Visto por 80 milhões de espectadores, drama com Tom Hanks baseado em livro com 7 milhões de cópias vendidas está no Prime Video Divulgação / Columbia Pictures

Visto por 80 milhões de espectadores, drama com Tom Hanks baseado em livro com 7 milhões de cópias vendidas está no Prime Video

Otto Anderson é um personagem que nos é familiar. Protagonista de “O Pior Vizinho do Mundo”, dirigido por Mike Forster, Otto é um viúvo de setenta e poucos anos, que parece se encolher sempre que percebe alguém feliz se aproximando. Este comportamento é central no roteiro de David Magee, que segue de perto as orientações de Hannes Holm, diretor de “Um Homem Chamado Ove” (2015), uma adaptação do romance homônimo de Fredrik Backman, publicado em 2012.

Embora se possa encontrar paralelos entre o filme de Forster e obras como “Eu, Daniel Blake” (2016), de Ken Loach, ou “As Confissões de Schmidt” (2002), de Alexander Payne, a presença de Tom Hanks na pele de Otto desfaz comparações fáceis. Hanks infunde uma complexidade única ao personagem, transformando a rabugice de Otto em algo cativante e profundamente humano. Logo nos primeiros minutos, Hanks faz com que o público esqueça a interpretação de Rolf Lassgård no filme de 2015, criando uma versão que se sustenta por si só.

A essência de Otto Anderson pode ser capturada em uma cena aparentemente simples: ele está na loja Busy Beaver, procurando por um item específico. Quando finalmente encontra o que precisa, uma corda de um metro e sessenta e cinco centímetros, é interrompido por um jovem vendedor que se oferece para ajudar. Otto recusa a ajuda, preferindo cortar a corda sozinho. No caixa, uma discussão se segue: o sistema da loja só aceita cobrar por metros inteiros, e Otto se recusa a pagar por dois metros. Neste ponto, fica claro que Otto é movido por um senso inflexível de justiça.

A interação entre Hanks e o vendedor, interpretado por John Higgins, traz à tona um equilíbrio perfeito entre humor e dor, abrindo caminho para os diversos momentos tocantes e desconfortáveis que o filme reserva. Forster frequentemente coloca Otto em cenas de patrulha pela rua onde vive, um espaço peculiar e livre de carros, graças a uma construtora de nome irônico, Dye & Merica, que ameaça despejar os moradores, mesmo os que possuem suas casas há anos. Neste cenário, surge Marisol Mendes, a nova vizinha de Otto, cuja presença provoca uma reviravolta na vida do protagonista e daqueles ao seu redor.
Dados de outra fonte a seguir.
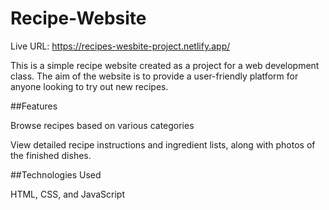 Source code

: # Recipe-Website

Live URL: https://recipes-wesbite-project.netlify.app/

This is a simple recipe website created as a project for a web development class. The aim of the website is to provide a user-friendly platform for anyone looking to try out new recipes.

##Features

Browse recipes based on various categories

View detailed recipe instructions and ingredient lists, along with photos of the finished dishes.

##Technologies Used

HTML, CSS, and JavaScript
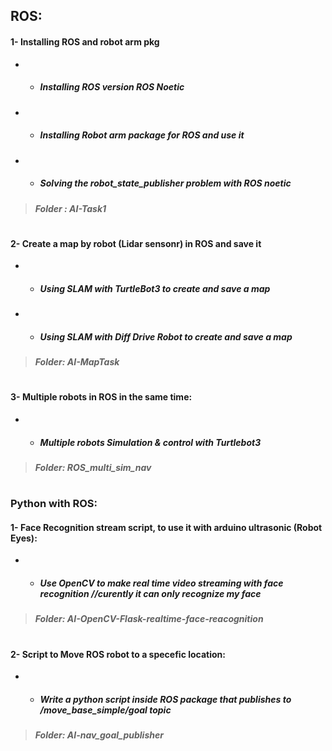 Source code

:## ROS:
#### 1- Installing ROS and robot arm pkg  
- - ##### Installing ROS version ROS Noetic
- - ##### Installing Robot arm package for ROS and use it
- - ##### Solving the robot_state_publisher problem with ROS noetic
> ##### Folder :  **AI-Task1**

#
#### 2- Create a map by robot (Lidar sensonr) in ROS and save it 
- - ##### Using SLAM with TurtleBot3  to create and save a map 
- - ##### Using SLAM with Diff Drive Robot to create and save a map 
> ##### Folder:  **AI-MapTask**

#
 #### 3- Multiple robots in ROS in the same time:
- - ##### Multiple robots Simulation & control with Turtlebot3
> ##### Folder: **ROS_multi_sim_nav**
#
### Python with ROS:
#### 1- Face Recognition stream script, to use it with arduino ultrasonic (Robot Eyes): 
- - ##### Use OpenCV to make real time video streaming with face recognition  //curently it can only recognize my face 
> ##### Folder:  **AI-OpenCV-Flask-realtime-face-reacognition**
#
#### 2- Script to Move ROS robot to a specefic location: 
- - #####  Write a python script inside ROS package that publishes to /move_base_simple/goal topic
> ##### Folder:  **AI-nav_goal_publisher**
Aqueles familiarizados com o filme de Holm ou o livro de Backman já têm uma ideia de como a relação entre Otto e Marisol irá se desenvolver, mas isso não diminui a experiência. Forster combina a melancolia de Otto com a vibrante fé em humanidade de Marisol, criando um contraste que evolui de maneira satisfatória. Em diversos momentos, Otto é mostrado em suas tentativas frustradas de acabar com a própria vida, sempre interrompidas por acidentes domésticos ou pela aparição fantasmagórica de Sonya, sua falecida esposa, que, de certa forma, ainda o acompanha.
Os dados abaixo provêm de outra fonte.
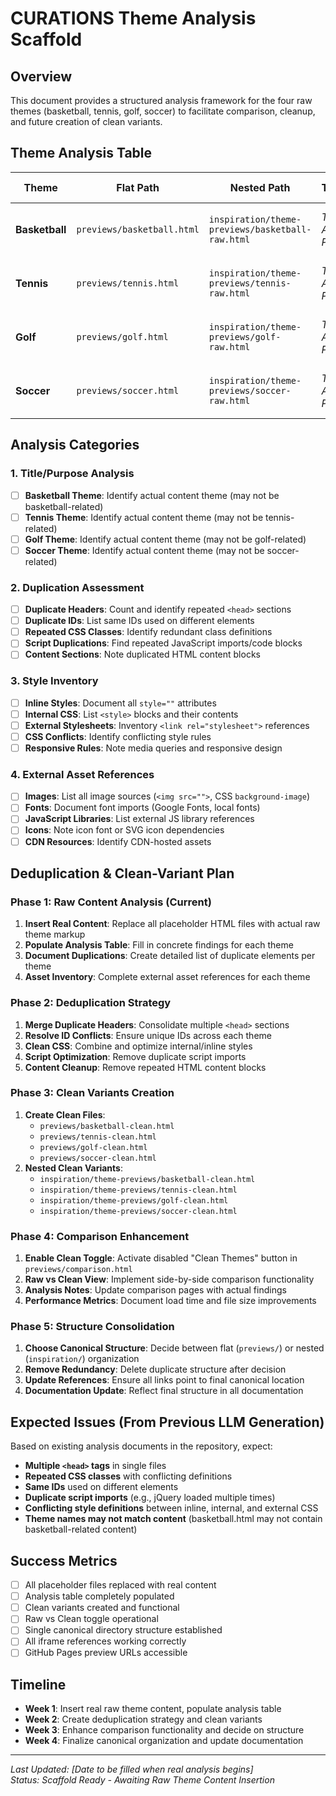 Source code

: # CURATIONS Theme Analysis Scaffold

## Overview
This document provides a structured analysis framework for the four raw themes (basketball, tennis, golf, soccer) to facilitate comparison, cleanup, and future creation of clean variants.

## Theme Analysis Table

| Theme | Flat Path | Nested Path | Title/Purpose | Duplication Level | Inline Styles | External Assets | Status |
|-------|-----------|-------------|---------------|-------------------|---------------|-----------------|---------|
| **Basketball** | `previews/basketball.html` | `inspiration/theme-previews/basketball-raw.html` | *TBD - Analysis Pending* | *TBD - Check for duplicate headers/sections* | *TBD - Inventory inline CSS* | *TBD - List external references* | 📝 Placeholder |
| **Tennis** | `previews/tennis.html` | `inspiration/theme-previews/tennis-raw.html` | *TBD - Analysis Pending* | *TBD - Check for duplicate headers/sections* | *TBD - Inventory inline CSS* | *TBD - List external references* | 📝 Placeholder |
| **Golf** | `previews/golf.html` | `inspiration/theme-previews/golf-raw.html` | *TBD - Analysis Pending* | *TBD - Check for duplicate headers/sections* | *TBD - Inventory inline CSS* | *TBD - List external references* | 📝 Placeholder |
| **Soccer** | `previews/soccer.html` | `inspiration/theme-previews/soccer-raw.html` | *TBD - Analysis Pending* | *TBD - Check for duplicate headers/sections* | *TBD - Inventory inline CSS* | *TBD - List external references* | 📝 Placeholder |

## Analysis Categories

### 1. Title/Purpose Analysis
- [ ] **Basketball Theme**: Identify actual content theme (may not be basketball-related)
- [ ] **Tennis Theme**: Identify actual content theme (may not be tennis-related)
- [ ] **Golf Theme**: Identify actual content theme (may not be golf-related)
- [ ] **Soccer Theme**: Identify actual content theme (may not be soccer-related)

### 2. Duplication Assessment
- [ ] **Duplicate Headers**: Count and identify repeated `<head>` sections
- [ ] **Duplicate IDs**: List same IDs used on different elements
- [ ] **Repeated CSS Classes**: Identify redundant class definitions
- [ ] **Script Duplications**: Find repeated JavaScript imports/code blocks
- [ ] **Content Sections**: Note duplicated HTML content blocks

### 3. Style Inventory
- [ ] **Inline Styles**: Document all `style=""` attributes
- [ ] **Internal CSS**: List `<style>` blocks and their contents
- [ ] **External Stylesheets**: Inventory `<link rel="stylesheet">` references
- [ ] **CSS Conflicts**: Identify conflicting style rules
- [ ] **Responsive Rules**: Note media queries and responsive design

### 4. External Asset References
- [ ] **Images**: List all image sources (`<img src="">`, CSS `background-image`)
- [ ] **Fonts**: Document font imports (Google Fonts, local fonts)
- [ ] **JavaScript Libraries**: List external JS library references
- [ ] **Icons**: Note icon font or SVG icon dependencies
- [ ] **CDN Resources**: Identify CDN-hosted assets

## Deduplication & Clean-Variant Plan

### Phase 1: Raw Content Analysis (Current)
1. **Insert Real Content**: Replace all placeholder HTML files with actual raw theme markup
2. **Populate Analysis Table**: Fill in concrete findings for each theme
3. **Document Duplications**: Create detailed list of duplicate elements per theme
4. **Asset Inventory**: Complete external asset references for each theme

### Phase 2: Deduplication Strategy
1. **Merge Duplicate Headers**: Consolidate multiple `<head>` sections
2. **Resolve ID Conflicts**: Ensure unique IDs across each theme
3. **Clean CSS**: Combine and optimize internal/inline styles
4. **Script Optimization**: Remove duplicate script imports
5. **Content Cleanup**: Remove repeated HTML content blocks

### Phase 3: Clean Variants Creation
1. **Create Clean Files**: 
   - `previews/basketball-clean.html`
   - `previews/tennis-clean.html` 
   - `previews/golf-clean.html`
   - `previews/soccer-clean.html`
2. **Nested Clean Variants**:
   - `inspiration/theme-previews/basketball-clean.html`
   - `inspiration/theme-previews/tennis-clean.html`
   - `inspiration/theme-previews/golf-clean.html` 
   - `inspiration/theme-previews/soccer-clean.html`

### Phase 4: Comparison Enhancement
1. **Enable Clean Toggle**: Activate disabled "Clean Themes" button in `previews/comparison.html`
2. **Raw vs Clean View**: Implement side-by-side comparison functionality
3. **Analysis Notes**: Update comparison pages with actual findings
4. **Performance Metrics**: Document load time and file size improvements

### Phase 5: Structure Consolidation
1. **Choose Canonical Structure**: Decide between flat (`previews/`) or nested (`inspiration/`) organization
2. **Remove Redundancy**: Delete duplicate structure after decision
3. **Update References**: Ensure all links point to final canonical location
4. **Documentation Update**: Reflect final structure in all documentation

## Expected Issues (From Previous LLM Generation)

Based on existing analysis documents in the repository, expect:

- **Multiple `<head>` tags** in single files
- **Repeated CSS classes** with conflicting definitions  
- **Same IDs** used on different elements
- **Duplicate script imports** (e.g., jQuery loaded multiple times)
- **Conflicting style definitions** between inline, internal, and external CSS
- **Theme names may not match content** (basketball.html may not contain basketball-related content)

## Success Metrics

- [ ] All placeholder files replaced with real content
- [ ] Analysis table completely populated
- [ ] Clean variants created and functional
- [ ] Raw vs Clean toggle operational
- [ ] Single canonical directory structure established
- [ ] All iframe references working correctly
- [ ] GitHub Pages preview URLs accessible

## Timeline

- **Week 1**: Insert real raw theme content, populate analysis table
- **Week 2**: Create deduplication strategy and clean variants
- **Week 3**: Enhance comparison functionality and decide on structure
- **Week 4**: Finalize canonical organization and update documentation

---

*Last Updated: [Date to be filled when real analysis begins]*  
*Status: Scaffold Ready - Awaiting Raw Theme Content Insertion*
Os flashbacks que revelam a juventude de Otto adicionam um toque de encantamento a uma história já marcada por elementos mágicos e realistas. Truman Hanks, filho de Tom Hanks, e Rachel Keller, que interpretam os jovens Otto e Sonya, respectivamente, trazem uma dose de lirismo, especialmente nas cenas que mostram Otto determinado a se distanciar do mundo. A narrativa também faz referência a temas filosóficos e espirituais, utilizando elementos como a edição de “O Mestre e Margarida” (1967), de Mikhail Bulgákov, para explorar a luta entre o livre-arbítrio e forças maiores.

Otto parece estar em constante batalha, não apenas contra seus próprios demônios, mas também com a bondade implacável e desinteressada representada por Marisol. Esta personagem, que lembra Sonya em sua devoção altruísta, não desiste de Otto, oferecendo-lhe refeições caseiras e um apoio silencioso. Aos poucos, ele cede.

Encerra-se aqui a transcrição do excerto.